Save for the improbable and rare runs from teams like 2008 Georgia, Championship Week hits its viewing pinnacle in the small conference tournaments dotting the college basketball landscape—the Harvards and the Belmonts.
Saturday afternoon saw three NCAA bids handed out—all to mid-major conference teams (Harvard, Belmont, Florida Gulf Coast), one in buzzer-beating fashion. Two more teams captured bids on Sunday. These are all teams that live and die by their conference tourney's automatic bids; “win or go home” mentality on full display. With the exception of a few talented major-conference bubble teams looking to secure a ticket to the Dance—Kentucky and Baylor, two Elite Eight teams in 2012, come to mind—there’s little excitement behind the likes of Miami, Indiana or Kansas making a break for their respective tourney titles. The only highlight of such runs is the exhilaration and disappointment felt by outside parties, the games themselves carrying less dramatic value for those in attendance than those watching on a TV somewhere in Spokane or Charlottesville.
So let’s focus on the little guys for once: Tommy Amaker is doing one hell of a job with Harvard, a program that, until last season, had not seen its One Shining Moment since 1946, and is now leading the Crimson back to the NCAA Tournament for the second consecutive year. Harvard won the Ivy League—the only conference to (appropriately) award its automatic bid to the regular season champion—outright by taking down Cornell Saturday night and then looking on as Brown took out Princeton.
Not every Championship Week moment comes in the peaks and valleys of tournament play, although Belmont fans will likely disagree. The Bruins captured their sixth Atlantic Sun title by knocking off conference power Murray State (yes, Isaiah Canaan’s Murray State) with a game-ending, auto-bid-securing buzzer beater by guard Kerron Johnson in overtime. With its balance on both ends of the court and two high-scoring guards (Johnson, Ian Clark), Belmont will again be a tournament team worthy of an upset after falling as a 14-seed last March. Though it came in less spectacular fashion, Florida Gulf Coast’s bid didn’t exactly come in boring fashion—it’s the first trip to the tourney in the school’s second season of eligibility.

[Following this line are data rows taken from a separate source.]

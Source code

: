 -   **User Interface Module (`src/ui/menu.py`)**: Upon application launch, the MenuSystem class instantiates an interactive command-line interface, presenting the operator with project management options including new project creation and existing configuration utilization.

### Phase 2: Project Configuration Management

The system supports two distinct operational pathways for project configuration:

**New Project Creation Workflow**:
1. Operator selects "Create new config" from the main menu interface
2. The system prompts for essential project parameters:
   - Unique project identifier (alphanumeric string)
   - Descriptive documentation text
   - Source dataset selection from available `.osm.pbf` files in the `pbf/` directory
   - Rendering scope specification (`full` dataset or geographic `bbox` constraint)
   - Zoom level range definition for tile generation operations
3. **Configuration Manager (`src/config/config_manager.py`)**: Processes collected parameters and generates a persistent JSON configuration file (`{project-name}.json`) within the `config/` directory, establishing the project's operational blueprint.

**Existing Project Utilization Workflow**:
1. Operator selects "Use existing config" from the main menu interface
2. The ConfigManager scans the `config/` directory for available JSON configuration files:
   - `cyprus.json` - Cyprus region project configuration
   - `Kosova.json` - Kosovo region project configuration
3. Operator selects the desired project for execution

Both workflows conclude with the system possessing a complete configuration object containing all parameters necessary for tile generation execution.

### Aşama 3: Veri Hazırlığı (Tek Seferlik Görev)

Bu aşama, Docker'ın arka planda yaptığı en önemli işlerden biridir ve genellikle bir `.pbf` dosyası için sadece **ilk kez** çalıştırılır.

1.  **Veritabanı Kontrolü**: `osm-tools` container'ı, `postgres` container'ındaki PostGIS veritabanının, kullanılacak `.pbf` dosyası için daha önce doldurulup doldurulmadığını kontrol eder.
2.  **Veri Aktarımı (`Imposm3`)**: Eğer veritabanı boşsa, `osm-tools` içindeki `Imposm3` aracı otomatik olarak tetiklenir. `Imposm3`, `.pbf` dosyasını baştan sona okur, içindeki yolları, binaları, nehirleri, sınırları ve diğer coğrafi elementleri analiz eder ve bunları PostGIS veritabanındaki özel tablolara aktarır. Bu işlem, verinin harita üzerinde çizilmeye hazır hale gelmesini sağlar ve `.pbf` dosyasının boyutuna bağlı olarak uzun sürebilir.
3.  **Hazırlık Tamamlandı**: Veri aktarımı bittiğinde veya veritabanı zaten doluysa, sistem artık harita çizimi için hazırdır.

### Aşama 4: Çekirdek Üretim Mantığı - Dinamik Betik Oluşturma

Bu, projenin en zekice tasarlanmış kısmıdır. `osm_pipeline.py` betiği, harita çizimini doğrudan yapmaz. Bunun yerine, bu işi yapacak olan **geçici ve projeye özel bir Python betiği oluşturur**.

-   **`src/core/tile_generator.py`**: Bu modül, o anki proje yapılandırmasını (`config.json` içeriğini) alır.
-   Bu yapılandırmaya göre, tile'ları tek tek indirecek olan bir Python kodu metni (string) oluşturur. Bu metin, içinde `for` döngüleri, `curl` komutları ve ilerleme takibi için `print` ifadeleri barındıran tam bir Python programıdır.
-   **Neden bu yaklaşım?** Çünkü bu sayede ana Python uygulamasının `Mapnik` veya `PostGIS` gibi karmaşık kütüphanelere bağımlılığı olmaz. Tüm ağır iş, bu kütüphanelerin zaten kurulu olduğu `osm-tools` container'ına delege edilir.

It may not be one of these schools that ruin your soon-to-be-disaster of a bracket, but in a college basketball world without a dominant team, think carefully before putting too much money on the line this month. It’s shaping up to be an unpredictable ride.
FULL CIRCLE
If forced to answer on the spot, John Thompson III would likely be my National Coach of the Year selection. That’s not meant to disregard the accomplishments of Buzz Williams (Marquette), Jim Larranaga (Miami) or Bruce Weber (Kansas State), but the job JT3 is pulling off with his given roster is quite remarkable.
Yes, Otto Porter Jr. is the best player in the Big East. But, every year, college basketball produces teams built on the talents of one or two players, and very rarely are such teams as successful as the Hoyas have been this season. Georgetown captured the final “Big East As We Know It” title by drubbing Jim Boeheim’s talented Syracuse squad 61-39, effectively beating the living hell out of the soon-to-be-ACC Orange. It was a fitting completion to the conference’s memorable run: JT3’s father won the first Big East title; his son won the last. The Big East will live on after numerous departures effective July 1, but it will be, by a number of standards, a different league. All told, though, Georgetown will remain a standard-bearer of the “new” conference. And there will still be no love lost for the exiting Syracuse.
“Right now, this one feels nicer than any of the rest of them. It’s special because the Big East, as we know it, is ending,” the Hoyas’ head coach said. “Georgetown won the first one, and now Georgetown’s won the last.”
And as the godfather of Georgetown hoops, John Thompson Sr., piped in from his seat in the stands: “And kiss Syracuse goodbye.”
Keep in mind: This is a Georgetown team that lost Greg Whittington, its second-leading scorer and rebounder, for academic reasons earlier this year, and has only gotten better. The Hoyas’ defense is nasty. The offense, while not explosive, manages to get by (at least by collegiate standards). JT3 deserves plenty of credit for guiding his team to the No. 1 seed in the Big East tournament and a shot at a Final Four run.
“Nicer than any of the rest of them,” just about says it all.